§ **Problem to work on**
Wherever a line below holds the word "project", copy that line.

%%

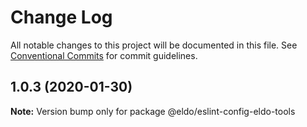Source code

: # Change Log

All notable changes to this project will be documented in this file.
See [Conventional Commits](https://conventionalcommits.org) for commit guidelines.

## 1.0.3 (2020-01-30)

**Note:** Version bump only for package @eldo/eslint-config-eldo-tools
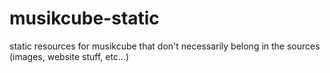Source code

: # musikcube-static
static resources for musikcube that don't necessarily belong in the sources (images, website stuff, etc...)
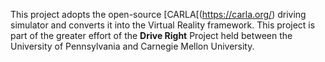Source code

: This project adopts the open-source [CARLA[(https://carla.org/) driving simulator and converts it into the Virtual Reality framework. 
This project is part of the greater effort of the __Drive Right__ Project held between the University of Pennsylvania and Carnegie Mellon University. 

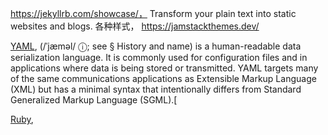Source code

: 

https://jekyllrb.com/showcase/， Transform your plain text into static websites and blogs.
各种样式， https://jamstackthemes.dev/

[YAML](https://en.wikipedia.org/wiki/YAML),  (/ˈjæməl/ ⓘ; see § History and name) is a human-readable data serialization language. It is commonly used for configuration files and in applications where data is being stored or transmitted. YAML targets many of the same communications applications as Extensible Markup Language (XML) but has a minimal syntax that intentionally differs from Standard Generalized Markup Language (SGML).[

[Ruby](https://rubyonrails.org/),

%%

§ **Solution**
All notable changes to this project will be documented in this file.
: This project adopts the open-source [CARLA[(https://carla.org/) driving simulator and converts it into the Virtual Reality framework. 
This project is part of the greater effort of the __Drive Right__ Project held between the University of Pennsylvania and Carnegie Mellon University. 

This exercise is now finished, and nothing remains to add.